* _Instructions for the task_
All lines in the data bearing the string "with" should be identified and copied.
═══
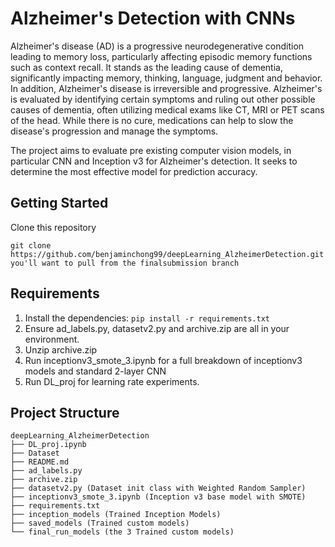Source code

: # Alzheimer's Detection with CNNs
Alzheimer's disease (AD) is a progressive neurodegenerative condition leading to memory loss, particularly affecting episodic memory functions such as context recall. It stands as the leading cause of dementia, significantly impacting memory, thinking, language, judgment and behavior. In addition, Alzheimer's disease is irreversible and progressive. Alzheimer's is evaluated by identifying certain symptoms and ruling out other possible causes of dementia, often utilizing medical exams like CT, MRI or PET scans of the head. While there is no cure, medications can help to slow the disease's progression and manage the symptoms.

The project aims to evaluate pre existing computer vision models, in particular CNN and Inception v3 for Alzheimer's detection. It seeks to determine the most effective model for prediction accuracy.

## Getting Started
Clone this repository
```
git clone https://github.com/benjaminchong99/deepLearning_AlzheimerDetection.git
you'll want to pull from the finalsubmission branch
```

## Requirements
1. Install the dependencies:
`pip install -r requirements.txt`
2. Ensure ad_labels.py, datasetv2.py and archive.zip are all in your environment.
3. Unzip archive.zip
4. Run inceptionv3_smote_3.ipynb for a full breakdown of inceptionv3 models and standard 2-layer CNN
5. Run DL_proj for learning rate experiments.

## Project Structure
```
deepLearning_AlzheimerDetection
├── DL_proj.ipynb
├── Dataset 
├── README.md
├── ad_labels.py
├── archive.zip
├── datasetv2.py (Dataset init class with Weighted Random Sampler)
├── inceptionv3_smote_3.ipynb (Inception v3 base model with SMOTE)
├── requirements.txt
├── inception_models (Trained Inception Models)
├── saved_models (Trained custom models)
└── final_run_models (the 3 Trained custom models)
```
═══
* _Exercise response_
: # Alzheimer's Detection with CNNs
├── datasetv2.py (Dataset init class with Weighted Random Sampler)
├── inceptionv3_smote_3.ipynb (Inception v3 base model with SMOTE)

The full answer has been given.